Troche-Rodriguez’s home is decorated with La Monoestrallada, or Puerto Rico’s one-starred flag. Born and raised in Puerto Rico, she came to Chicago with the intention of completing grad school and then returning to the island. But that dream of returning hasn’t happened for her and other Boricuas, as political and economic conditions have deteriorated in the U.S. territory.

“I’m not resentful and not angry,” she said. “It’s just these are the historical facts.”

For July 4, Casey Brennan’s cul-de-sac in Pittsburgh is planning a block party. He’s not yet sure which dish he and his wife will bring, but is looking forward to all the neighbors getting together, big birthday bash or not.

We’ve reached a point, the 55-year-old said, where we need to go back to human connection, away from the devices.
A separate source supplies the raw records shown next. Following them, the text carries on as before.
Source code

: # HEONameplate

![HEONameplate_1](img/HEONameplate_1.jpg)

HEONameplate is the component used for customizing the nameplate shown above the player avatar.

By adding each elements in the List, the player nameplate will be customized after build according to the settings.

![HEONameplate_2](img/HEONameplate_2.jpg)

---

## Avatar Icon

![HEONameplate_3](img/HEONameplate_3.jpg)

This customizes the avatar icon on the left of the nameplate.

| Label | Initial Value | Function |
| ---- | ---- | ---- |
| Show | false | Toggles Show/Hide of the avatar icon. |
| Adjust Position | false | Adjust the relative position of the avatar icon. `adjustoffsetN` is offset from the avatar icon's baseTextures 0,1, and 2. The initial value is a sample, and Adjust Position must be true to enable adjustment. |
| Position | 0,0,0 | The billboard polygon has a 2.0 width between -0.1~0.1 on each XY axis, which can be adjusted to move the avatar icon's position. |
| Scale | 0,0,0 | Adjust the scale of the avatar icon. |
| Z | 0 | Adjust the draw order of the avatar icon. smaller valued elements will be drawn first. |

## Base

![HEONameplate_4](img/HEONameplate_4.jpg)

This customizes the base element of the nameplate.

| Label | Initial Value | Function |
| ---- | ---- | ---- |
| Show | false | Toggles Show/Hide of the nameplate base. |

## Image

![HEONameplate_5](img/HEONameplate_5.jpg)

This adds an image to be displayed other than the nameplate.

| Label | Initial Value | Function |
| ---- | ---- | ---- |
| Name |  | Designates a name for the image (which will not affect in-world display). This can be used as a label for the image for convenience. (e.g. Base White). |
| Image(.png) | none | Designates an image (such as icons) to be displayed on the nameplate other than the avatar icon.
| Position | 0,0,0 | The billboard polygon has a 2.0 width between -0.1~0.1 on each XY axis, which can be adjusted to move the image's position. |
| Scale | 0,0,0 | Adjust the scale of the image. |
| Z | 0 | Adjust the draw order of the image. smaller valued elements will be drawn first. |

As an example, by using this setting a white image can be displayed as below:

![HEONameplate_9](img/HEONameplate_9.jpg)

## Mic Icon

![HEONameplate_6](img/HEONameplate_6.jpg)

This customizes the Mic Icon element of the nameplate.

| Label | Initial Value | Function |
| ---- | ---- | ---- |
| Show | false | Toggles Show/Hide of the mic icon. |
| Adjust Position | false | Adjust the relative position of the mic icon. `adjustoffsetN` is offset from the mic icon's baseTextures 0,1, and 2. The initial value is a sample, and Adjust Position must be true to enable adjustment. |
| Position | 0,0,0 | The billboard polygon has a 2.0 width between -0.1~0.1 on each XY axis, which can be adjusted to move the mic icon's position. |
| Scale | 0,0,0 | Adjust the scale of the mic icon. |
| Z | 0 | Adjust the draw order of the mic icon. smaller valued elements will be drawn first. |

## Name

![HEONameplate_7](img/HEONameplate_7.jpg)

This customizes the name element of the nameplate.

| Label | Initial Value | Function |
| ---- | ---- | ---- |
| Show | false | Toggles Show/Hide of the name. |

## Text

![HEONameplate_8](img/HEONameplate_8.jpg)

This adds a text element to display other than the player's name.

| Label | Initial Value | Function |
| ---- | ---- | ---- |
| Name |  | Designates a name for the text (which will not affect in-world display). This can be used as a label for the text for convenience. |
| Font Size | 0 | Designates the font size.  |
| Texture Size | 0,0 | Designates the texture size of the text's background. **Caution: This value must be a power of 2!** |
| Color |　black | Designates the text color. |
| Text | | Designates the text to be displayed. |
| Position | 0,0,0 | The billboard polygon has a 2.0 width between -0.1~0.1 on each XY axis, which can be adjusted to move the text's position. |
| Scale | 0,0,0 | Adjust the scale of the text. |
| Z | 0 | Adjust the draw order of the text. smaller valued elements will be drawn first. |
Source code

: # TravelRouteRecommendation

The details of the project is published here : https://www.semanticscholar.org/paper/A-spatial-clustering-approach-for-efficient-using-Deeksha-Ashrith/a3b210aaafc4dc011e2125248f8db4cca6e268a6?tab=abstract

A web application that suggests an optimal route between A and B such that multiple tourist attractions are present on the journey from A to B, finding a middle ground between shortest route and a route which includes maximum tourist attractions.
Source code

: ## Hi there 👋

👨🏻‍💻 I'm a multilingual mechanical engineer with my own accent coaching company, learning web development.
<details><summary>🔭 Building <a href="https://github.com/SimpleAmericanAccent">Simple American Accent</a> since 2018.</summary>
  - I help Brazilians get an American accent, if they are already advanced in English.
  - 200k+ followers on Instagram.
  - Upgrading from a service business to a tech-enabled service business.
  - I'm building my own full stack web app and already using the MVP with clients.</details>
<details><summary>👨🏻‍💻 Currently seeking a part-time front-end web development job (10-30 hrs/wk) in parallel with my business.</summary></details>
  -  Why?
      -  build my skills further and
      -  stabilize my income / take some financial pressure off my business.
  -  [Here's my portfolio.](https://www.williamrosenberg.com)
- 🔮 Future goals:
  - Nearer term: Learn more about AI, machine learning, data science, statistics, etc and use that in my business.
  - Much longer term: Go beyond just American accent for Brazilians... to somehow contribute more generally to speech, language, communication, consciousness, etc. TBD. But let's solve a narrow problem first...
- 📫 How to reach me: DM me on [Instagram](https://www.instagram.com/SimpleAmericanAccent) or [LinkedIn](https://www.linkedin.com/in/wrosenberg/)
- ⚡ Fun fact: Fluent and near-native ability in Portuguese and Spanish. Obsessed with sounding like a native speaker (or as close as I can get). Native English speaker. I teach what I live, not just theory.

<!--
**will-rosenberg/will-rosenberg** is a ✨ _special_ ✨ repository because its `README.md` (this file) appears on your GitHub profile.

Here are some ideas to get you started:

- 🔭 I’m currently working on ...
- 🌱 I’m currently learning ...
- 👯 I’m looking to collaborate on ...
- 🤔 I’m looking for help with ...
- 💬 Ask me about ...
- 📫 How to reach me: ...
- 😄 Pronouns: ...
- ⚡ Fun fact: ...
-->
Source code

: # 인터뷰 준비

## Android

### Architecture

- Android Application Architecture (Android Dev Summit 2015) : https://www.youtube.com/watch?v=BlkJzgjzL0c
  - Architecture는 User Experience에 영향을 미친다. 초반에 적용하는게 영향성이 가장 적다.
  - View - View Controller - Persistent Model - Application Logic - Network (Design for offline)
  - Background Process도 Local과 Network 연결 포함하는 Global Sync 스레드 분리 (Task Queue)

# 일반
“When you talk to people, people are more authentic, and you just realize whatever your political persuasion, we’re all trying to do the same things,” whether it’s doing our jobs, raising families, and more, he added. “There’s more that connects us.”

Michael Robinson, 84, said being American means being in a country “made up of a variety of humans, animals and geographic realities that shows we can work together for the good of all.”

Though there’s a “downward spiral of mismanagement at the highest levels of government,” the Washington state resident believes “the spirit of this great country is alive.”

“I feel it building day by day,” he wrote.

Catherine Hutchison, 73, wonders how different the July Fourth celebrations will be in her city this year with the Memphis Safe Task Force still there.

Trump ordered several law enforcement agencies, including Tennessee’s National Guard, to assemble last fall to tamp down crime in Memphis. The state’s Bureau of Investigation is looking into five incidents involving federal agents, which have resulted in two civilian deaths. Some residents have sued the task force for harassing and abusing them while they were exercising their First Amendment rights. Hutchison is anxious that the U.S. will face “more and more of that.”

“I live in a city under siege,” she said, “and it’s a very uncomfortable way to live.”

Nearing this Fourth of July, she’s thinking of a story about the nation’s earliest days that her husband, a history buff, once told her.

On Dec. 23, 1783, inside the Maryland State House in Annapolis, General George Washington delivered an emotional speech that moved many in the room to tears, and resigned his commission. Giving up his power as commander-in-chief of the Continental Army, Washington bowed to Congress and returned to Mount Vernon as a private citizen.

“It’s a really good example of a leader knowing his lane and knowing what is best for the country,” she said.

Hutchison plans to remember Washington’s patriotic act while she enjoys the fireworks.